PreScan: SQL Schema Data Types

Continuing on from my previous post PreScan: SQL Database Schema Distribution this Scan looks at the datatypes used in the database you need to tune.

Perhaps one of the less useful of the pre-scans it is still handy. It highlights the use of depreciated datatypes, new feature usage & uncommon design. So it really doesn't matter how many INT's or VARCHAR's there are. You are looking to see if the less common datatypes are in use.

It is background info & will only hold your attention for 1-3 mins. But may alert you to something out of the ordinary. Remember to run it against the Model database first. This it the template for all User databases & holds the System Schema. So if model holds 2 sql_variant cols then sql_variant is only interesting if there is more than 2 in your database.

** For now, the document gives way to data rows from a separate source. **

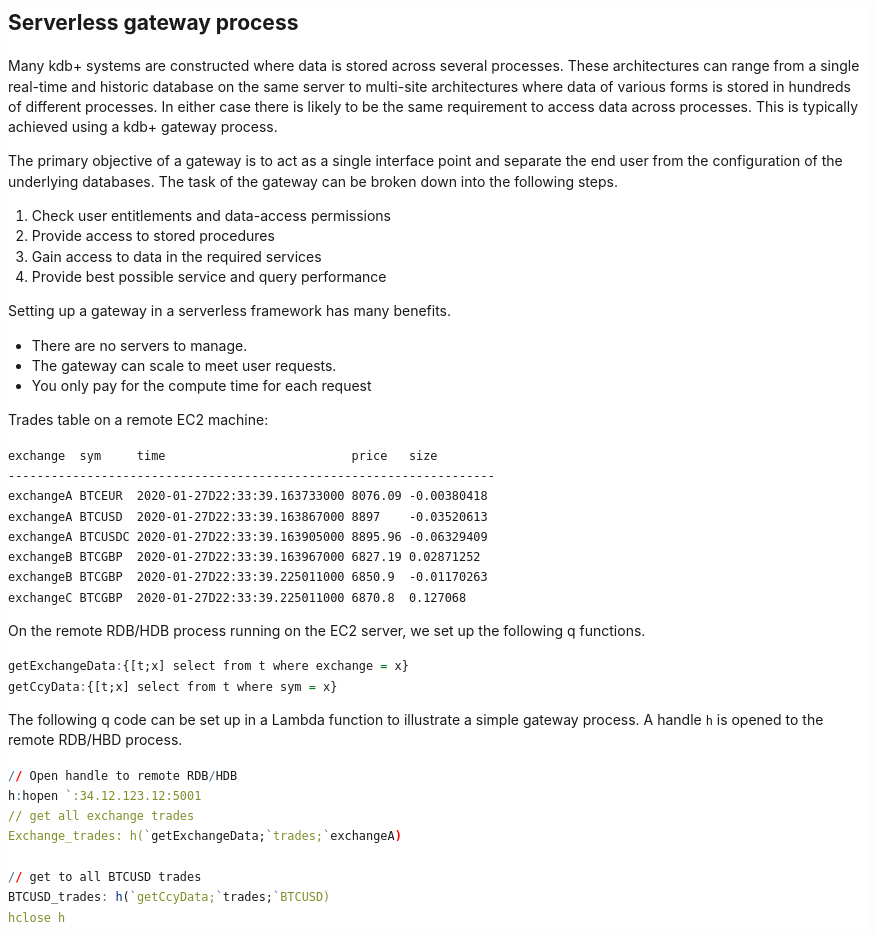 
## Serverless gateway process

Many kdb+ systems are constructed where data is stored across several processes. These architectures can range from a single real-time and historic database on the same server to multi-site architectures where data of various forms is stored in hundreds of different processes. In either case there is likely to be the same requirement to access data across processes. This is typically achieved using a kdb+ gateway process.

The primary objective of a gateway is to act as a single interface point and separate the end user from the configuration of the underlying databases. The task of the gateway can be broken down into the following steps.

1.  Check user entitlements and data-access permissions
1.  Provide access to stored procedures
1.  Gain access to data in the required services
1.  Provide best possible service and query performance

Setting up a gateway in a serverless framework has many benefits.

-   There are no servers to manage.
-   The gateway can scale to meet user requests.
-   You only pay for the compute time for each request

Trades table on a remote EC2 machine:
```txt
exchange​ ​ sym​ ​    time​ ​                         price​ ​  size 
--------------------------------------------------------------------
exchangeA​ ​BTCEUR​  2020​-01-27D22​:33:39.163733000 8076​.09​ ​-0​.00380418 
exchangeA​ ​BTCUSD​  2020​-01-27D22​:33:39.163867000 8897 ​   -0​.03520613 
exchangeA​ ​BTCUSDC​ 2020​-01-27D22​:33:39.163905000 8895​.96​ ​-0​.06329409 
exchangeB​ ​BTCGBP​  2020​-01-27D22​:33:39.163967000 6827​.19​ 0​.02871252 
exchangeB​ ​BTCGBP​  2020​-01-27D22​:33:39.225011000 6850​.9​ ​ -0​.01170263 
exchangeC​ ​BTCGBP​  2020​-01-27D22​:33:39.225011000 6870​.8​  0​.127068
```

On the remote RDB/HDB process running on the EC2 server, we set up the following q functions.

```q
getExchangeData:{[t;x] ​select​ from t ​where​ exchange = x} 
getCcyData:{[t;x] ​select​ from t ​where​ sym = x}
```

The following q code can be set up in a Lambda function to illustrate a simple gateway process. A handle `h` is opened to the remote RDB/HBD process.

```q
// Open handle to remote RDB/HDB
h:hopen `:​34.12.123.12​:​5001
// get all exchange trades
Exchange_trades: h(`getExchangeData;`trades;`exchangeA)

// get to all BTCUSD trades
BTCUSD_trades: h(`getCcyData;`trades;`BTCUSD)
hclose h
```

Some of the things I look for are :-

NTEXT, TEXT & IMAGE fields Eventually these will need to converted to NVARCHAR(MAX), VARCHAR(MAX) & VARBINARY(MAX) or they will block a future upgrade. Also they lets you use TSQL String functions & can remove some messy special code. Might be an opportunity to speed up searches by using Full Text, could also consider FileStream to improve performance & streamline operations.

User Defined Types I like these as they reduce the potential for error by ensuring data type consistency throughout the schema. Especially useful for key columns & commonly used attributes like Surname, Phone & Address fields. But you need to get them right as changing them is a nightmare. 

SQL_VARIANT This sets off an alarm bell as usually it means some attempt at Object Relational Design or a central Application Parameter table. Both can cause huge locking issues & overhead, so it is often worthwhile to examine closely. Note: The system schema in SQL2008 has 2, ignore these.

UNIQUEIDENTIFIER  I’ve never been a huge fan of this 16 byte datatype. But it is handy for storing GUIDS. I have seen people use these for primary keys, yet have no code to deal with the very small but real possibility of a duplicate primary key. Many use them to resolve the issues of replicated systems, I prefer a composite key with a site ID, but can see merit in the GUID approach. Others use it to hibernate Objects in their code into the database. Whatever the reason, examine it closely as often there are more efficient alternatives.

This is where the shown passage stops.